━━━━━ Records provided ━━━━━

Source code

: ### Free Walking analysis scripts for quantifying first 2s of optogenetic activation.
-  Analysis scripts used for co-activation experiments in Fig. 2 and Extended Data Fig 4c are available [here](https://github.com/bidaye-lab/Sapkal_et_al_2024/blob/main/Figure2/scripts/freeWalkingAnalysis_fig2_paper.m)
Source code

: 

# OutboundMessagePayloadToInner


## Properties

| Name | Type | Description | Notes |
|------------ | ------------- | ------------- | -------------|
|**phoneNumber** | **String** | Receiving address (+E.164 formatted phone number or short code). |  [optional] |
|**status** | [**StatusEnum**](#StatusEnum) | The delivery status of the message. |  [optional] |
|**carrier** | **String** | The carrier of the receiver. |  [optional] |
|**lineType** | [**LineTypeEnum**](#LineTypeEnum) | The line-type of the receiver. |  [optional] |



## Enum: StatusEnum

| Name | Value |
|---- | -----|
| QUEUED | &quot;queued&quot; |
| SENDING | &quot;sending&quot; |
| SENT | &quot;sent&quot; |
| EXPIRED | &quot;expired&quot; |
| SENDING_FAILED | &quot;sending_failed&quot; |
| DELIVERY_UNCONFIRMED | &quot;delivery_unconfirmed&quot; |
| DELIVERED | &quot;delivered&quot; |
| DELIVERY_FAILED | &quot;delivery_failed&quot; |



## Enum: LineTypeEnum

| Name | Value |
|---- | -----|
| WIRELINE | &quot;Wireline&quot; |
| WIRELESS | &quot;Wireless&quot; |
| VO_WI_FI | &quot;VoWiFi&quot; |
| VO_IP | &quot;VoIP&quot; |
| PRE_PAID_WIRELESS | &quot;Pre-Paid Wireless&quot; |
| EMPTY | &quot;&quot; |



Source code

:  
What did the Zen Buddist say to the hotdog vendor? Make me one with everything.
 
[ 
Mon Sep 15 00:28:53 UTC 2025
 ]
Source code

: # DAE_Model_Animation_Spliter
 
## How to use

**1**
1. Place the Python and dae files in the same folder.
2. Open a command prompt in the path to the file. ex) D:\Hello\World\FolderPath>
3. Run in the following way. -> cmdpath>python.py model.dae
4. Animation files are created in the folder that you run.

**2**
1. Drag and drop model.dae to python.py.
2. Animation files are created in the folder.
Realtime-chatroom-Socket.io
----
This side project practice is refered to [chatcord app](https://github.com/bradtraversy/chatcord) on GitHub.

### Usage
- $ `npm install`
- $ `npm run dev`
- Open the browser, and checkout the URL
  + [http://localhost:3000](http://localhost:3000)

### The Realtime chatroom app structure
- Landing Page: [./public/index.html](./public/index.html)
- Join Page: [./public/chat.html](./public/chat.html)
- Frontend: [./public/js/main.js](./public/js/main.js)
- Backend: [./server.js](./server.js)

━━━━━

→ Work required
A full, exact repeat of the entries above is required.

→ Task response
Source code

: ### Free Walking analysis scripts for quantifying first 2s of optogenetic activation.
-  Analysis scripts used for co-activation experiments in Fig. 2 and Extended Data Fig 4c are available [here](https://github.com/bidaye-lab/Sapkal_et_al_2024/blob/main/Figure2/scripts/freeWalkingAnalysis_fig2_paper.m)
Source code

: 

# OutboundMessagePayloadToInner


## Properties

| Name | Type | Description | Notes |
|------------ | ------------- | ------------- | -------------|
|**phoneNumber** | **String** | Receiving address (+E.164 formatted phone number or short code). |  [optional] |
|**status** | [**StatusEnum**](#StatusEnum) | The delivery status of the message. |  [optional] |
|**carrier** | **String** | The carrier of the receiver. |  [optional] |
|**lineType** | [**LineTypeEnum**](#LineTypeEnum) | The line-type of the receiver. |  [optional] |



## Enum: StatusEnum

| Name | Value |
|---- | -----|
| QUEUED | &quot;queued&quot; |
| SENDING | &quot;sending&quot; |
| SENT | &quot;sent&quot; |
| EXPIRED | &quot;expired&quot; |
| SENDING_FAILED | &quot;sending_failed&quot; |
| DELIVERY_UNCONFIRMED | &quot;delivery_unconfirmed&quot; |
| DELIVERED | &quot;delivered&quot; |
| DELIVERY_FAILED | &quot;delivery_failed&quot; |



## Enum: LineTypeEnum

| Name | Value |
|---- | -----|
| WIRELINE | &quot;Wireline&quot; |
| WIRELESS | &quot;Wireless&quot; |
| VO_WI_FI | &quot;VoWiFi&quot; |
| VO_IP | &quot;VoIP&quot; |
| PRE_PAID_WIRELESS | &quot;Pre-Paid Wireless&quot; |
| EMPTY | &quot;&quot; |



Source code

:  
What did the Zen Buddist say to the hotdog vendor? Make me one with everything.
 
[ 
Mon Sep 15 00:28:53 UTC 2025
 ]
Source code

: # DAE_Model_Animation_Spliter
 
## How to use

**1**
1. Place the Python and dae files in the same folder.
2. Open a command prompt in the path to the file. ex) D:\Hello\World\FolderPath>
3. Run in the following way. -> cmdpath>python.py model.dae
4. Animation files are created in the folder that you run.

**2**
1. Drag and drop model.dae to python.py.
2. Animation files are created in the folder.
Realtime-chatroom-Socket.io
----
This side project practice is refered to [chatcord app](https://github.com/bradtraversy/chatcord) on GitHub.

### Usage
- $ `npm install`
- $ `npm run dev`
- Open the browser, and checkout the URL
  + [http://localhost:3000](http://localhost:3000)

### The Realtime chatroom app structure
- Landing Page: [./public/index.html](./public/index.html)
- Join Page: [./public/chat.html](./public/chat.html)
- Frontend: [./public/js/main.js](./public/js/main.js)
- Backend: [./server.js](./server.js)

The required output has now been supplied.